Good to hear you got it sorted. I can recall both Giants I owned having that same spacer on the drive side too, although they were 2x10 setups with 11-36 cassettes, so chain drop in reverse wasn't an issue anyway.
I'm assuming your new bike is boost, with Shimano boost cranks? If so, the chain ring will already be 3mm further out, and the BB spacer adds another 2.5mm. Clearly too much offset for the extended range cassette.

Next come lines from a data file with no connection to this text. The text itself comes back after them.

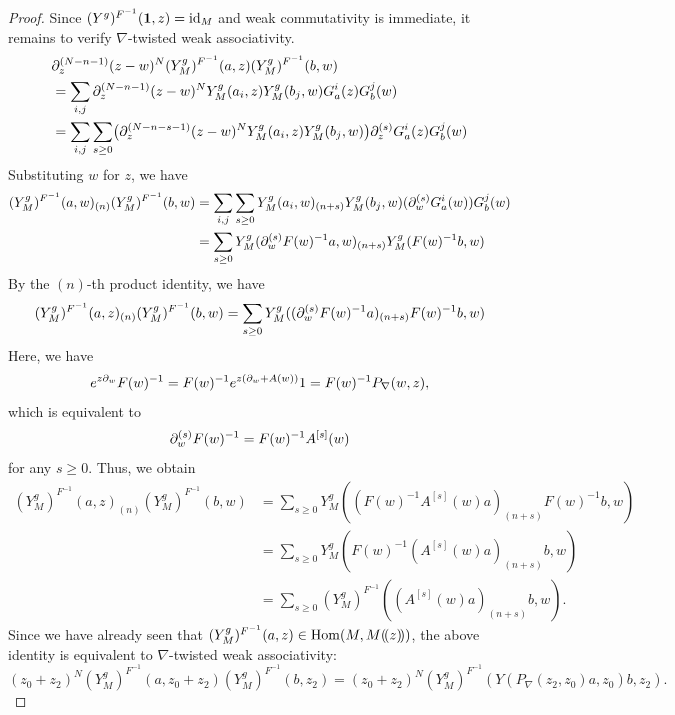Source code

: \documentclass[final,reqno]{amsart}
\begin{document}
\begin{proof}
    Since $(Y^g)^{F^{-1}}(\mathbf{1},z)=\operatorname{id}_M$ and weak commutativity is immediate, it remains to verify $\nabla$-twisted weak associativity. 
    \begin{align*}
        &\partial_z^{(N-n-1)}(z-w)^N(Y^g_M)^{F^{-1}}(a,z)(Y^g_M)^{F^{-1}}(b,w)\\
        &=\sum_{i,j}\partial_z^{(N-n-1)}(z-w)^NY^g_M(a_i,z)Y^g_M(b_j,w)G^i_a(z)G^j_b(w)\\
        &=\sum_{i,j}\sum_{s\geq 0}\bigl(\partial_z^{(N-n-s-1)}(z-w)^NY^g_M(a_i,z)Y^g_M(b_j,w)\bigr)\partial_z^{(s)}G^i_a(z)G^j_b(w)
    \end{align*}
    Substituting $w$ for $z$, we have
    \begin{align*}
        (Y^g_M)^{F^{-1}}(a,w)_{(n)}(Y^g_M)^{F^{-1}}(b,w)
        &=\sum_{i,j}\sum_{s\geq 0}Y^g_M(a_i,w)_{(n+s)}Y^g_M(b_j,w)(\partial_w^{(s)}G^i_a(w))G^j_b(w)\\
        &=\sum_{s\geq 0}Y^g_M(\partial^{(s)}_wF(w)^{-1}a,w)_{(n+s)}Y^g_M(F(w)^{-1}b,w)
    \end{align*}
    By the $(n)$-th product identity, we have
    \begin{align*}
        (Y^g_M)^{F^{-1}}(a,z)_{(n)}(Y^g_M)^{F^{-1}}(b,w)
        =\sum_{s\geq 0}Y^g_M((\partial_w^{(s)}F(w)^{-1}a)_{(n+s)}F(w)^{-1}b,w)
    \end{align*}
    Here, we have
    \[
        e^{z\partial_w}F(w)^{-1}=F(w)^{-1}e^{z(\partial_w+A(w))}1=F(w)^{-1}P_{\nabla}(w,z),
    \]
    which is equivalent to 
    \[
        \partial_w^{(s)}F(w)^{-1}=F(w)^{-1}A^{[s]}(w)
    \]
    for any $s\geq 0$. Thus, we obtain
    \begin{align*}
        (Y^g_M)^{F^{-1}}(a,z)_{(n)}(Y^g_M)^{F^{-1}}(b,w)
       &=\sum_{s\geq 0}Y^g_M((F(w)^{-1}A^{[s]}(w)a)_{(n+s)}F(w)^{-1}b,w)\\
       &=\sum_{s\geq 0}Y^g_M(F(w)^{-1}(A^{[s]}(w)a)_{(n+s)}b,w)\\
       &=\sum_{s\geq 0}(Y^g_M)^{F^{-1}}((A^{[s]}(w)a)_{(n+s)}b,w).
    \end{align*}
    Since we have already seen that $(Y^g_M)^{F^{-1}}(a,z)\in\operatorname{Hom}(M,M(\!( z )\!))$, the above identity is equivalent to $\nabla$-twisted weak associativity:
    \[
        (z_0+z_2)^N(Y^g_M)^{F^{-1}}(a,z_0+z_2)(Y^g_M)^{F^{-1}}(b,z_2)=(z_0+z_2)^N(Y^g_M)^{F^{-1}}(Y(P_\nabla(z_2,z_0)a,z_0)b,z_2).
    \]
\end{proof}
\end{document}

The reason for the spacer is some frames have a 92mm wide shell, others have a 89.5mm shell (why? who knows), and the cranks are designed for a total bottom bracket assembled width of 96mm (92mm shell + 2mm flange on each bearing housing). Therefore a 89.5mm shell needs a spacer to fill the remaining 2.5mm, otherwise the cranks will float laterally. Traditionally the spacer has been fitted to the drive side in something of a throwback to threaded bottom brackets with outboard bearings which catered for the possibility of fitting a BB-mounted front derailleur or chainguide, so always had a spacer on the driveside in the absence of such an attachment. Given that a press-fit shell is too wide for such an attachment, it's less relevant which side the spacer, if required, goes on.

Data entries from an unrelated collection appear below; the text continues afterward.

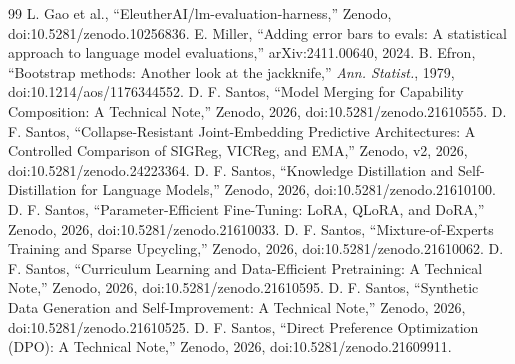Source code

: \documentclass[conference]{IEEEtran}
\begin{document}
\begin{thebibliography}{99}
 L. Gao et al., ``EleutherAI/lm-evaluation-harness,'' Zenodo, doi:10.5281/zenodo.10256836.
 E. Miller, ``Adding error bars to evals: A statistical approach to language model evaluations,'' arXiv:2411.00640, 2024.
 B. Efron, ``Bootstrap methods: Another look at the jackknife,'' \emph{Ann. Statist.}, 1979, doi:10.1214/aos/1176344552.
 D. F. Santos, ``Model Merging for Capability Composition: A Technical Note,'' Zenodo, 2026, doi:10.5281/zenodo.21610555.
 D. F. Santos, ``Collapse-Resistant Joint-Embedding Predictive Architectures: A Controlled Comparison of SIGReg, VICReg, and EMA,'' Zenodo, v2, 2026, doi:10.5281/zenodo.24223364.
 D. F. Santos, ``Knowledge Distillation and Self-Distillation for Language Models,'' Zenodo, 2026, doi:10.5281/zenodo.21610100.
 D. F. Santos, ``Parameter-Efficient Fine-Tuning: LoRA, QLoRA, and DoRA,'' Zenodo, 2026, doi:10.5281/zenodo.21610033.
 D. F. Santos, ``Mixture-of-Experts Training and Sparse Upcycling,'' Zenodo, 2026, doi:10.5281/zenodo.21610062.
 D. F. Santos, ``Curriculum Learning and Data-Efficient Pretraining: A Technical Note,'' Zenodo, 2026, doi:10.5281/zenodo.21610595.
 D. F. Santos, ``Synthetic Data Generation and Self-Improvement: A Technical Note,'' Zenodo, 2026, doi:10.5281/zenodo.21610525.
 D. F. Santos, ``Direct Preference Optimization (DPO): A Technical Note,'' Zenodo, 2026, doi:10.5281/zenodo.21609911.
\end{thebibliography}
\end{document}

Boost spacing doesn't really come into play here. The extra 3mm offset at the chainring is to match the 3mm outboard offset of the cassette compared to a Q/R or 142mm T/A rear end, so the relative chainline remains the same, the whole lot is just shifted 3mm to the right. Coming back to a point I made earlier in this thread, the 11-sp. cassette is wider than 8,9 & 10-sp, with the extra width fiitted inboard. That results in greater chain deflection on low gear compared to an 8, 9 or 10-sp. drivetrain.